# ACTIVITY:
Each line below that carries the string "ausstechen" must appear in the answer.

# TASK DATA:
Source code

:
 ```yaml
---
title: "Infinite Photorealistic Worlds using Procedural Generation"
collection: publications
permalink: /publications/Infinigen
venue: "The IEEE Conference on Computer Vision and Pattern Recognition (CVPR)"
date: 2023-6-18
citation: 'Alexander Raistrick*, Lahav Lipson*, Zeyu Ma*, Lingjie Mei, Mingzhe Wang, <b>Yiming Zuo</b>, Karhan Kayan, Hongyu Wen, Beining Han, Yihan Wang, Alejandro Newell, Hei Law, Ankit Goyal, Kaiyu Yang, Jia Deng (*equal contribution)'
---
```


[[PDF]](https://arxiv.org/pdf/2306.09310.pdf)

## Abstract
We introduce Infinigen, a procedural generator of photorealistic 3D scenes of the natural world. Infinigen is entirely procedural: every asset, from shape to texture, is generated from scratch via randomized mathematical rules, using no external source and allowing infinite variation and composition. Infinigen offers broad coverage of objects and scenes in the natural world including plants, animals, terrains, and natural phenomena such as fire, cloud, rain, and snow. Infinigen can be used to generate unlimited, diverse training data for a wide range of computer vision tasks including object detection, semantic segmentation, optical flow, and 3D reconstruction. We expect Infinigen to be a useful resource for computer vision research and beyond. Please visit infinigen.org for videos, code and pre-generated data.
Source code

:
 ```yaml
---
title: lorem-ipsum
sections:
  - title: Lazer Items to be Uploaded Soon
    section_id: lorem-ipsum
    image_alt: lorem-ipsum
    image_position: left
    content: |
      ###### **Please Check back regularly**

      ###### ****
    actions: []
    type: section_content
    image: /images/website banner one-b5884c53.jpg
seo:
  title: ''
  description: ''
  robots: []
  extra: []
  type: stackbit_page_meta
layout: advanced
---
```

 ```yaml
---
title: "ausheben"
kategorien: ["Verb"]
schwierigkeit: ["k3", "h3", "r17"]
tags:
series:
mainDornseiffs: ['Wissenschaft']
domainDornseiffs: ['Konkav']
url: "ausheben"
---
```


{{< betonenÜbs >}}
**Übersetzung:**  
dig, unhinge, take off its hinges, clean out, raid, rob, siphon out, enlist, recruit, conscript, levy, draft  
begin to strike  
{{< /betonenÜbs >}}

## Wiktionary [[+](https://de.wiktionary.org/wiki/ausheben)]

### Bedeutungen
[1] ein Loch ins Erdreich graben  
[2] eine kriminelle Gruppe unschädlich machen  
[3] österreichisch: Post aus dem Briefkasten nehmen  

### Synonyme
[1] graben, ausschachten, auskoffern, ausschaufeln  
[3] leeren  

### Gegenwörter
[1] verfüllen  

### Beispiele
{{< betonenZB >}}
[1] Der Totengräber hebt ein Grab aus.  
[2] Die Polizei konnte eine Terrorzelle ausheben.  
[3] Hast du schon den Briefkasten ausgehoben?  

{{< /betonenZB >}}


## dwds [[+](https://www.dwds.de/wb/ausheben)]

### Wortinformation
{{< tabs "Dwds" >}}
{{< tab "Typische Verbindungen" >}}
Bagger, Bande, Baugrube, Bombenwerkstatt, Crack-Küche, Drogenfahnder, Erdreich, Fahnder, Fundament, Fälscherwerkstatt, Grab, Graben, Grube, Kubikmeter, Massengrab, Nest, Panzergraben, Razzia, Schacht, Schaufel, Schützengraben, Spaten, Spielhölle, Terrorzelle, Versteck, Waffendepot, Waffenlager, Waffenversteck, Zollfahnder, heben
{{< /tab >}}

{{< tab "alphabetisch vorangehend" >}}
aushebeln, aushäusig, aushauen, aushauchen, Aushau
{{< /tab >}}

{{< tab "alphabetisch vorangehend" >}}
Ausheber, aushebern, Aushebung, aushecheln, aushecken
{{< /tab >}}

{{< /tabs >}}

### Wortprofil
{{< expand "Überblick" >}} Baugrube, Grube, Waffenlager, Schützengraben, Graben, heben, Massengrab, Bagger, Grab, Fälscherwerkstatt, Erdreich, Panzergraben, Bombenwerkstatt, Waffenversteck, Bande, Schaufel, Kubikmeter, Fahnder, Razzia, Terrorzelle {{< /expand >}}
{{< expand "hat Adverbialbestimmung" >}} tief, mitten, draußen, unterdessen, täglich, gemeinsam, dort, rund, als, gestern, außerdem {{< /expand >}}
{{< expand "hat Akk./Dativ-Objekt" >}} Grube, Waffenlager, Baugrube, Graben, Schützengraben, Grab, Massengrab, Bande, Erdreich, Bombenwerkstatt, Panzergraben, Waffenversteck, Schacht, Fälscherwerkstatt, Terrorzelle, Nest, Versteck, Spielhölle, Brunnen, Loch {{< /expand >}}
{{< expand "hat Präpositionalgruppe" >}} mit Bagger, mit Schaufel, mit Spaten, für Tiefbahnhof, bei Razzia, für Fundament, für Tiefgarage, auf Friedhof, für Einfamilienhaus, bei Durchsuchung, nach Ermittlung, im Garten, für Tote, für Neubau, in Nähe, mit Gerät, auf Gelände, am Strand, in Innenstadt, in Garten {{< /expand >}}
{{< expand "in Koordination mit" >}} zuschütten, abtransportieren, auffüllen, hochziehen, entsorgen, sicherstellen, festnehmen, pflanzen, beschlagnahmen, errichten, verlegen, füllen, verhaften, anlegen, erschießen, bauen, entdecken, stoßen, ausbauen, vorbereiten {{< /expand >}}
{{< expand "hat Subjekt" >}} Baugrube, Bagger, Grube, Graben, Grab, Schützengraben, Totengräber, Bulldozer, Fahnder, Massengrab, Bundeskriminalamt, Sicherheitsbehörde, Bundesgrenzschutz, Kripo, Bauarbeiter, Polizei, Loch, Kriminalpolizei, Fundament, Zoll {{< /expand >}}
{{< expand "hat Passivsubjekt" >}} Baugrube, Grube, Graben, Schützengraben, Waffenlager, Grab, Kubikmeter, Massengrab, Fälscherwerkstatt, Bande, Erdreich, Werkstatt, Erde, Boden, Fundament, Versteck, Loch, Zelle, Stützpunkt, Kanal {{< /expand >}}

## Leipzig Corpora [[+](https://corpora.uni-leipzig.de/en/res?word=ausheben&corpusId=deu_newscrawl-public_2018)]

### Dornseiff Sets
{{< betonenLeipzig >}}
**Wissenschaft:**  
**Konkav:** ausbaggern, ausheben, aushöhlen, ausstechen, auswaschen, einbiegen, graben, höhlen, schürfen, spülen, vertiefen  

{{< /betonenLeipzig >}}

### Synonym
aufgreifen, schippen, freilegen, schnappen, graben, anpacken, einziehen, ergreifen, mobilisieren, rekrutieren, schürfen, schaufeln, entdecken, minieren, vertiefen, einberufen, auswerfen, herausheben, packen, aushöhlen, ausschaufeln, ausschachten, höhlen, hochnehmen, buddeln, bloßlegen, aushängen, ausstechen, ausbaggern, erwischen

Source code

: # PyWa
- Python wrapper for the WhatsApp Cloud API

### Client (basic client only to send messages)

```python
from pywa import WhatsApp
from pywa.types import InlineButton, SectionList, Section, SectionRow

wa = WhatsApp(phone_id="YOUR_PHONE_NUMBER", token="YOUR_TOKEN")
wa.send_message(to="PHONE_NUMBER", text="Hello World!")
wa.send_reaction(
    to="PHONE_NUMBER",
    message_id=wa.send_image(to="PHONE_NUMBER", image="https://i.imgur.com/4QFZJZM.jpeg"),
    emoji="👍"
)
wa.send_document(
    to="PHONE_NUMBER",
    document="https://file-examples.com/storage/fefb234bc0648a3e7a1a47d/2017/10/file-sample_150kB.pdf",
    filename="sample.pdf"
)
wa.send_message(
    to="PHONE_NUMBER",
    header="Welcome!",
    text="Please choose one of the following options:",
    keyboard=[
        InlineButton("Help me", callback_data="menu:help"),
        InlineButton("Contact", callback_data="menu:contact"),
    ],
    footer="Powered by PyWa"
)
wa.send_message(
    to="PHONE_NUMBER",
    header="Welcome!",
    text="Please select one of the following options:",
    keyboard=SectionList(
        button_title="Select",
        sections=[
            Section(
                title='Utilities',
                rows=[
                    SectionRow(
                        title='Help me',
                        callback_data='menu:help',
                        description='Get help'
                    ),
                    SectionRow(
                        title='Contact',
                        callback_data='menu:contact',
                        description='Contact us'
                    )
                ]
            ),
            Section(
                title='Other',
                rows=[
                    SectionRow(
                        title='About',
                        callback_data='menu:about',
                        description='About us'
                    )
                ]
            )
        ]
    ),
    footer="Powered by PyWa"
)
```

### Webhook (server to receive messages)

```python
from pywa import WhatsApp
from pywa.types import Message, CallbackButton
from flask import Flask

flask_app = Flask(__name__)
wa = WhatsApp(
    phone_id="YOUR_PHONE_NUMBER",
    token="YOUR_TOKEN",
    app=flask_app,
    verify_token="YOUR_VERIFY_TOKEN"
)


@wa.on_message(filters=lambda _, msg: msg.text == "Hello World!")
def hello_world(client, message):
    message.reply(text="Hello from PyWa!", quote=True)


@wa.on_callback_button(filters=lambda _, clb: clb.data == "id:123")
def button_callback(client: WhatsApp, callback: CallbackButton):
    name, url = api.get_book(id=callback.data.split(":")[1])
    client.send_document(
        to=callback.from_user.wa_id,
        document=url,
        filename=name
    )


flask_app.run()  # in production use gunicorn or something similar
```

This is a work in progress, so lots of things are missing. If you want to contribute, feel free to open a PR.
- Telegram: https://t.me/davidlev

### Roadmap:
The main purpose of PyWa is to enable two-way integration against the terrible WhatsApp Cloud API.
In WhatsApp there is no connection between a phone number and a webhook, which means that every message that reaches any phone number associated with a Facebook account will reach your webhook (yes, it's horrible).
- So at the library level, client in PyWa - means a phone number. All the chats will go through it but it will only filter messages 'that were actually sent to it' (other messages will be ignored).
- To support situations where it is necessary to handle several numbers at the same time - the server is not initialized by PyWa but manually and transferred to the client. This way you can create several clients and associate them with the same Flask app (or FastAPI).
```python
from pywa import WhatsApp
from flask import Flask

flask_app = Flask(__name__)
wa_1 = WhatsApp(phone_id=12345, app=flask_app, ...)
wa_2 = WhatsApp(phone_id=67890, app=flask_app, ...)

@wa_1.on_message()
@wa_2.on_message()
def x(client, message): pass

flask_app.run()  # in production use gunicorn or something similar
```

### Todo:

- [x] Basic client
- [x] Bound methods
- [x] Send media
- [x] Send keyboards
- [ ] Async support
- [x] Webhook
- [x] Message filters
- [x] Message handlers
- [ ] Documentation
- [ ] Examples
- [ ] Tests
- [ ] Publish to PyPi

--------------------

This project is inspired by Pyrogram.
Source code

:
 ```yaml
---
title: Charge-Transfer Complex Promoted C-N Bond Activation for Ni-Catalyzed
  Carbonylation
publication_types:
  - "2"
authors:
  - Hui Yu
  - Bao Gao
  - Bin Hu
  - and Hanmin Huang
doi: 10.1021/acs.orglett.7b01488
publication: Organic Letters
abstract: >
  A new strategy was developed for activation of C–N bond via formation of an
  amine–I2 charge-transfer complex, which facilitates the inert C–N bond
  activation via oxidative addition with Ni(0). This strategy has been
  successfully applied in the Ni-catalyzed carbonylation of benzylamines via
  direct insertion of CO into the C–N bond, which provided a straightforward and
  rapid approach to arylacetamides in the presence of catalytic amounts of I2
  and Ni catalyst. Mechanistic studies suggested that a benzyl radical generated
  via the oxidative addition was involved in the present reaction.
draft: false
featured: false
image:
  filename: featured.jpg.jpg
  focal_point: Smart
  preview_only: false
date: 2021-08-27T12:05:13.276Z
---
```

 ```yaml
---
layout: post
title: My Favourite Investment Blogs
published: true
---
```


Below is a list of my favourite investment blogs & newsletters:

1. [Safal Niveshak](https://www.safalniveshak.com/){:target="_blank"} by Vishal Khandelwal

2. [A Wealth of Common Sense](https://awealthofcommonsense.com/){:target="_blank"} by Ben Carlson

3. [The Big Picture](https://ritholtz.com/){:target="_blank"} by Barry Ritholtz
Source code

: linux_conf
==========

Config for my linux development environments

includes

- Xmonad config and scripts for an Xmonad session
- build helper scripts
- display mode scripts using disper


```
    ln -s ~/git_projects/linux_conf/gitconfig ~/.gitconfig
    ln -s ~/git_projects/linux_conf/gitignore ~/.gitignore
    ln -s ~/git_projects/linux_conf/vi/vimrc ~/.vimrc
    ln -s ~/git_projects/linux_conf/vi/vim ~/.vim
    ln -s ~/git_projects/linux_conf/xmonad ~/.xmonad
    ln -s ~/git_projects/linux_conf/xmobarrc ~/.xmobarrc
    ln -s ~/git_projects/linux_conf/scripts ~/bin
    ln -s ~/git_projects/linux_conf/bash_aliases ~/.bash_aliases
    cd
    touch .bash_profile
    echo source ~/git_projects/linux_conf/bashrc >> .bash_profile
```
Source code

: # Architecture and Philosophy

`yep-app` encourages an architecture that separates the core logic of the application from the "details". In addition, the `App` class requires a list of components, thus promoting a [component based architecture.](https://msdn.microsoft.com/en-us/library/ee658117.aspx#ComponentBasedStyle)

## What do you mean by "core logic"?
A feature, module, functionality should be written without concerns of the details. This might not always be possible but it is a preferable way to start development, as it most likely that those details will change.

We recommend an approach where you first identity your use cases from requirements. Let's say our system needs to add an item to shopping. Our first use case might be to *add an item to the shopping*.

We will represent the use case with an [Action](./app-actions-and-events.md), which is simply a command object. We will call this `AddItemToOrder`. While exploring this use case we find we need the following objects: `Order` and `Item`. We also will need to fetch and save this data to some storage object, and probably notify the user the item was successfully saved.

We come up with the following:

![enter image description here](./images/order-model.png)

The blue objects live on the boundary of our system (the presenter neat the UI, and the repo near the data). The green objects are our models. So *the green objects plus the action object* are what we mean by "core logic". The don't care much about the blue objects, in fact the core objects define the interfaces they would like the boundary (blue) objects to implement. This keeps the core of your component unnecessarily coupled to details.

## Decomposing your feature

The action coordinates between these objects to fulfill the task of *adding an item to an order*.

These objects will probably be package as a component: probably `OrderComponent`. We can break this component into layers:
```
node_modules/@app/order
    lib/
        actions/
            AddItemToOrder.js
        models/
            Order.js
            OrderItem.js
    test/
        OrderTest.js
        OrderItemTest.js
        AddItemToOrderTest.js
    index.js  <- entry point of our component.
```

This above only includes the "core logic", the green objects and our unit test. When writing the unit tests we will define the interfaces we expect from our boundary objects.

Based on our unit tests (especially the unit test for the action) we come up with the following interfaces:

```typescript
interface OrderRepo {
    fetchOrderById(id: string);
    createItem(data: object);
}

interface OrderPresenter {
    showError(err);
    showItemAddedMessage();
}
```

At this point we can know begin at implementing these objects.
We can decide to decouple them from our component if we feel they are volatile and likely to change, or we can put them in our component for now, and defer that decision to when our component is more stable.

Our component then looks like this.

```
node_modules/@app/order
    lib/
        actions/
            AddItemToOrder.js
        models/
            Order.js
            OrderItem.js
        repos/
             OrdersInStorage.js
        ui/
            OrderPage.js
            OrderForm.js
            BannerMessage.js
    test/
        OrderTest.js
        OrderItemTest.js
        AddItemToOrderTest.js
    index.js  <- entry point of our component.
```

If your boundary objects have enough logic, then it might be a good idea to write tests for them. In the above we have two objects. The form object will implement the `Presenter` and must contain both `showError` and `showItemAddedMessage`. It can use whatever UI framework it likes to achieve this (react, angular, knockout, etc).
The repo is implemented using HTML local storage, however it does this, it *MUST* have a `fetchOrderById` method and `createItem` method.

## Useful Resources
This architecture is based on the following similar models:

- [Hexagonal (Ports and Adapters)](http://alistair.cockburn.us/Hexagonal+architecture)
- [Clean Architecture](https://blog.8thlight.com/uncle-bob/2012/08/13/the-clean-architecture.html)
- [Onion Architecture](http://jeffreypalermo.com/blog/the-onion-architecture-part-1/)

# REPLY:
**Konkav:** ausbaggern, ausheben, aushöhlen, ausstechen, auswaschen, einbiegen, graben, höhlen, schürfen, spülen, vertiefen  
aufgreifen, schippen, freilegen, schnappen, graben, anpacken, einziehen, ergreifen, mobilisieren, rekrutieren, schürfen, schaufeln, entdecken, minieren, vertiefen, einberufen, auswerfen, herausheben, packen, aushöhlen, ausschaufeln, ausschachten, höhlen, hochnehmen, buddeln, bloßlegen, aushängen, ausstechen, ausbaggern, erwischen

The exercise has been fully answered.